Also kind of the point about church and state, Republic and empire, freedom and theocracy, ...what's in a name, what's in a symbol, ...what exactly do the Christians fear to *lose?* Etc.
It's another one of those holidays where the Christians are *terrified* that things aren't made to be about Evangelical or Catholic conservative Christianity even when they were *decrying* the very same things as 'Pagan' a decade ago. Now they're scared of 'oppression' if anyone else is recognized or not-explicitly excluded from a single tree in Rhode Island. And they stoke it up into some 'war' they invent, promote, and claim to be 'defending' against.

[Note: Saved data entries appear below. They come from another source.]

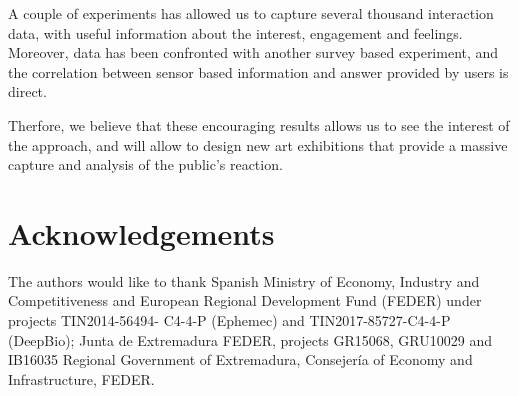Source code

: \documentclass[graybox]{svmult}
\begin{document}
A couple of experiments has allowed us to capture several thousand interaction data, with useful information about the interest, engagement and feelings.  Moreover, data has been confronted with another survey based experiment, and the correlation between sensor based information and answer provided by users is direct.

Therfore, we believe that these encouraging results allows us to see the interest of the approach, and will allow to design new art exhibitions that provide a massive capture and analysis of the public's reaction.

\section*{Acknowledgements}
\sloppypar  The authors would like to thank Spanish Ministry of Economy,
Industry and Competitiveness and European Regional
Development Fund (FEDER) under projects TIN2014-56494-
C4-4-P (Ephemec) and TIN2017-85727-C4-4-P (DeepBio);
Junta de Extremadura FEDER, projects GR15068, GRU10029 and IB16035
Regional Government of Extremadura, Consejer\'ia of Economy
and Infrastructure, FEDER.







\end{document}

If someone doesnt' stop saying 'Happy Holidays.'
For what.
Fact is, those 'Values Voters' scream about all this, then elect people who demand people be more consumerist for the corporations, then blame 'paganism' for their own behavior at 'doorbuster sales.' At stores where they think it's Communism to pay their workers enough to sell things made ever-more cheaply in China.

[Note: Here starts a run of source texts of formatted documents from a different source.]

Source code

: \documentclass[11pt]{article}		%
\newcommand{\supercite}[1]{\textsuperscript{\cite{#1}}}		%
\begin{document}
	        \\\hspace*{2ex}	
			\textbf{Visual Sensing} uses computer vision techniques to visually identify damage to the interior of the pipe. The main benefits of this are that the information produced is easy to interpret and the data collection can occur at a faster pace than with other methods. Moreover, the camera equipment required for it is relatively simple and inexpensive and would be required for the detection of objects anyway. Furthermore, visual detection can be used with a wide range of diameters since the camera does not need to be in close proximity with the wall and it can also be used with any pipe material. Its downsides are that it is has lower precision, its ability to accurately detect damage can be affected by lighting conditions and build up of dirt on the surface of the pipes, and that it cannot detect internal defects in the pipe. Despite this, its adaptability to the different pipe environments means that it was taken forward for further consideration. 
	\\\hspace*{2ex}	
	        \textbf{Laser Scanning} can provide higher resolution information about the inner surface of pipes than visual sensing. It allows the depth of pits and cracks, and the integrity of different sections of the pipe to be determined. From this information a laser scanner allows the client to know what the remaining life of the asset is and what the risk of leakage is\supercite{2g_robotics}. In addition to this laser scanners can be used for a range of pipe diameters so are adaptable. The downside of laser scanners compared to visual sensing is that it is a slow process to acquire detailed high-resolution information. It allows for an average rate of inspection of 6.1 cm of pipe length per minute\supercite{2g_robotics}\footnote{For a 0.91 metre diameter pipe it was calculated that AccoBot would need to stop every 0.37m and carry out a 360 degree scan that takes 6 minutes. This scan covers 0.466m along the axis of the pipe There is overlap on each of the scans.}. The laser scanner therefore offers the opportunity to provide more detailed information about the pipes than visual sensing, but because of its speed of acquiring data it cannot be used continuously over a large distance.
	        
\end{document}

Which they need to 'Keep the Christ in' or else.
What's become of Christmas?
I think the Christian Right and evangelicals and conservative Catholics and Mormons ought to be asking what's become of their Christianity, that they think living in a pluralistic nation is the problem.
And we get back to their 'persecution narrative' that's become so bitter they're screaming 'reverse persecution' if they can't impose their will on *everyone and every single winter holiday decoration.*
And they tell these stories of how 'they' were 'persecuted by benighted theocratic Pagans.' Wonder about the 'Meaning of Christmas' or 'Spirit of the Holidays.' Or 'Reason For The Season.' Or 'It's Taking Christ Out Of Government' for people to *not* say 'Christ* every single time. Act 'persecuted' and dumbfounded by their own 'free market' behavior, ...and blame Pagans, quite often.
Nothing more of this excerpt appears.